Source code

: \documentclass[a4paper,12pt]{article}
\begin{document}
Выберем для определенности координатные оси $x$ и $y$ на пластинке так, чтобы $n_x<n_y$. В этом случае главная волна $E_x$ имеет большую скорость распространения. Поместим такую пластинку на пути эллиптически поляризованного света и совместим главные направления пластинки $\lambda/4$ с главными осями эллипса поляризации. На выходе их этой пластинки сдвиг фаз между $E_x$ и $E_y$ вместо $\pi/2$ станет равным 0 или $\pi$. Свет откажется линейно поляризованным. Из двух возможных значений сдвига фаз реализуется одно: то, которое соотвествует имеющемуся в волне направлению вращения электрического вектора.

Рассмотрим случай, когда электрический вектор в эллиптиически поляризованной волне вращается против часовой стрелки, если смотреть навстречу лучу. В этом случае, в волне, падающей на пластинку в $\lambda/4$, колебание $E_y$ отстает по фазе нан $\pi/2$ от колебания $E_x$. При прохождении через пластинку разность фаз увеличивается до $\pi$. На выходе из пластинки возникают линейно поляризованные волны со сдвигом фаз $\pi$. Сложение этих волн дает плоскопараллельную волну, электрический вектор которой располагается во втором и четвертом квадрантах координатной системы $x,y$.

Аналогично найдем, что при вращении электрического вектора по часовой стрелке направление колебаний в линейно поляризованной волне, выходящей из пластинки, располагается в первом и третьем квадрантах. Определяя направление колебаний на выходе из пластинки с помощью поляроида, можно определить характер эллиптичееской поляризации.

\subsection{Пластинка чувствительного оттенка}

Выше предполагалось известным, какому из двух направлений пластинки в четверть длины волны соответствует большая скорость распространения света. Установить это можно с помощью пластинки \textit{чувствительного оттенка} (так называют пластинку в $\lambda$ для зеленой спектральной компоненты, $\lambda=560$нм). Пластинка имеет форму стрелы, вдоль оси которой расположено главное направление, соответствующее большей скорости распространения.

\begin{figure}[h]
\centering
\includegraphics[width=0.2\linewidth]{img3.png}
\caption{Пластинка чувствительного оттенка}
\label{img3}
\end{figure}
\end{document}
════════
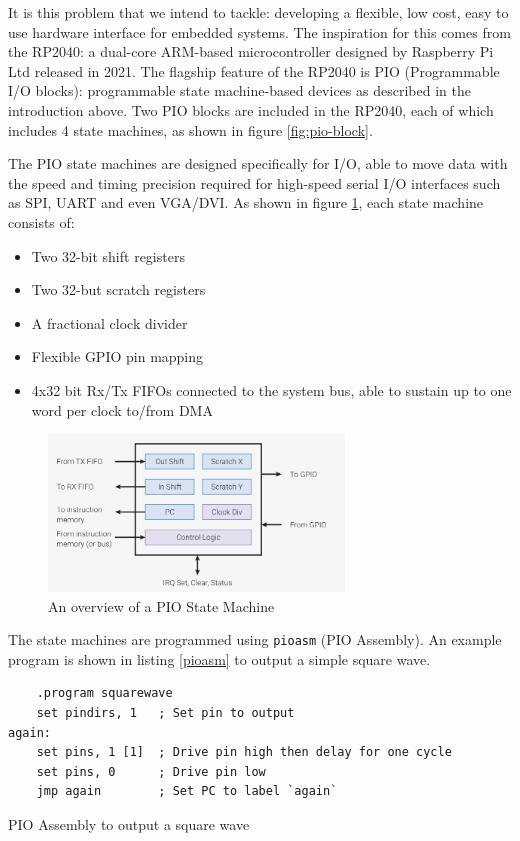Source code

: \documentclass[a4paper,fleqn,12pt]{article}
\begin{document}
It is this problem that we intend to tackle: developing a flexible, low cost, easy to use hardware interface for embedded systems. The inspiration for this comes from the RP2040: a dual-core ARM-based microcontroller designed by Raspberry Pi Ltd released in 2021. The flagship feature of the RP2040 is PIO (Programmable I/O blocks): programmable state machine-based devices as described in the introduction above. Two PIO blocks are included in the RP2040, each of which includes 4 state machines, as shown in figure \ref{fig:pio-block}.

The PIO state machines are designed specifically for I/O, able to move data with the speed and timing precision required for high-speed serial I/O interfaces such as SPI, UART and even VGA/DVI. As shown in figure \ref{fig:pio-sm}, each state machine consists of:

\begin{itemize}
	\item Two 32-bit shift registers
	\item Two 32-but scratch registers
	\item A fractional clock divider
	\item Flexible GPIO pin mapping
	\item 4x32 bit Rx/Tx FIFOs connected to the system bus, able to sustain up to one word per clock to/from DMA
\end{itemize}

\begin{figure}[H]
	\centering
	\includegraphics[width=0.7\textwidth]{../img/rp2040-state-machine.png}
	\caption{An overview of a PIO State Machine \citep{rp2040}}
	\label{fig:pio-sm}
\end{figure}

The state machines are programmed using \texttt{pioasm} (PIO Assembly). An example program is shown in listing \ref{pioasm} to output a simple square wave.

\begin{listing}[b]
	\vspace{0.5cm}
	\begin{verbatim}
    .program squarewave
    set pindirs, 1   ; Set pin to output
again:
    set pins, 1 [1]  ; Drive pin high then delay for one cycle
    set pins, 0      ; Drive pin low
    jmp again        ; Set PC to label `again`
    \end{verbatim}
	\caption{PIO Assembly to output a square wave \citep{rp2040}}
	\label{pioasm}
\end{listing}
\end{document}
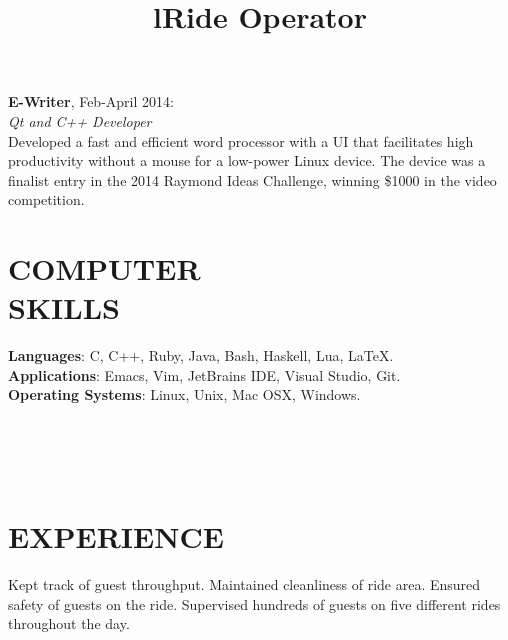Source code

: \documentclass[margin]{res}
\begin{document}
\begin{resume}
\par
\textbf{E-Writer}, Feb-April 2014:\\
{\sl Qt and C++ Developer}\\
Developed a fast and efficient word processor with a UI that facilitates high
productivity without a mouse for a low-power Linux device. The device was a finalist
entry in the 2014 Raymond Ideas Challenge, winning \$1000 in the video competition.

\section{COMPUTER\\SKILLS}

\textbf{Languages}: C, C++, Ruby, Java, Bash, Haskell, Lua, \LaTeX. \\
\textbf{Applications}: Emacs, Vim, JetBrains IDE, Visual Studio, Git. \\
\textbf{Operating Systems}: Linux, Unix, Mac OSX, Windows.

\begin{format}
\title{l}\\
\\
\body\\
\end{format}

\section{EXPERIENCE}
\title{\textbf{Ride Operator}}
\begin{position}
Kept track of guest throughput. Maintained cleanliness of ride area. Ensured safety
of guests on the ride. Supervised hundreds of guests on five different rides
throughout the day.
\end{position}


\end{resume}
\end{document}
════════
**Try it:** Of the lines above, copy only those from the one holding "set pins, 1" to the one holding "Lua, \LaTeX. \\", both included, and exclude every image.

**Solution to the problem:**
    set pins, 1 [1]  ; Drive pin high then delay for one cycle
    set pins, 0      ; Drive pin low
    jmp again        ; Set PC to label `again`
    \end{verbatim}
	\caption{PIO Assembly to output a square wave \citep{rp2040}}
	\label{pioasm}
\end{listing}
\end{document}
Source code

: \documentclass[margin]{res}
\begin{document}
\begin{resume}
\par
\textbf{E-Writer}, Feb-April 2014:\\
{\sl Qt and C++ Developer}\\
Developed a fast and efficient word processor with a UI that facilitates high
productivity without a mouse for a low-power Linux device. The device was a finalist
entry in the 2014 Raymond Ideas Challenge, winning \$1000 in the video competition.

\section{COMPUTER\\SKILLS}

\textbf{Languages}: C, C++, Ruby, Java, Bash, Haskell, Lua, \LaTeX. \\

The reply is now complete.